++++ Provided material

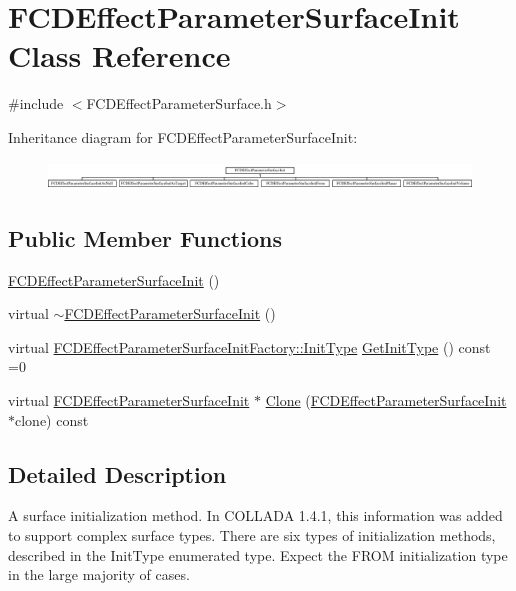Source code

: \hypertarget{classFCDEffectParameterSurfaceInit}{
\section{FCDEffectParameterSurfaceInit Class Reference}
\label{classFCDEffectParameterSurfaceInit}
}


{\ttfamily \#include $<$FCDEffectParameterSurface.h$>$}

Inheritance diagram for FCDEffectParameterSurfaceInit:\begin{figure}[H]
\begin{center}
\leavevmode
\includegraphics[height=0.749665cm]{classFCDEffectParameterSurfaceInit}
\end{center}
\end{figure}
\subsection*{Public Member Functions}
\begin{DoxyCompactItemize}
\item 
\hyperlink{classFCDEffectParameterSurfaceInit_a6b22a5b52b38cbabb51a39c3ea42db74}{FCDEffectParameterSurfaceInit} ()
\item 
virtual \hyperlink{classFCDEffectParameterSurfaceInit_ac350e10e96cbb79e5f4e5b6487052280}{$\sim$FCDEffectParameterSurfaceInit} ()
\item 
virtual \hyperlink{classFCDEffectParameterSurfaceInitFactory_a65e74f1159865702cac5236dd5d83892}{FCDEffectParameterSurfaceInitFactory::InitType} \hyperlink{classFCDEffectParameterSurfaceInit_ad0109233e63c892e5963a3ca67f7108f}{GetInitType} () const =0
\item 
virtual \hyperlink{classFCDEffectParameterSurfaceInit}{FCDEffectParameterSurfaceInit} $\ast$ \hyperlink{classFCDEffectParameterSurfaceInit_ae3ac516773ea5ebb6838ed8a0d10d910}{Clone} (\hyperlink{classFCDEffectParameterSurfaceInit}{FCDEffectParameterSurfaceInit} $\ast$clone) const 
\end{DoxyCompactItemize}


\subsection{Detailed Description}
A surface initialization method. In COLLADA 1.4.1, this information was added to support complex surface types. There are six types of initialization methods, described in the InitType enumerated type. Expect the FROM initialization type in the large majority of cases.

++++++++

[Work required] Which lines above include the word "figure"? Show each one.

[Exercise response]
Inheritance diagram for FCDEffectParameterSurfaceInit:\begin{figure}[H]
\end{figure}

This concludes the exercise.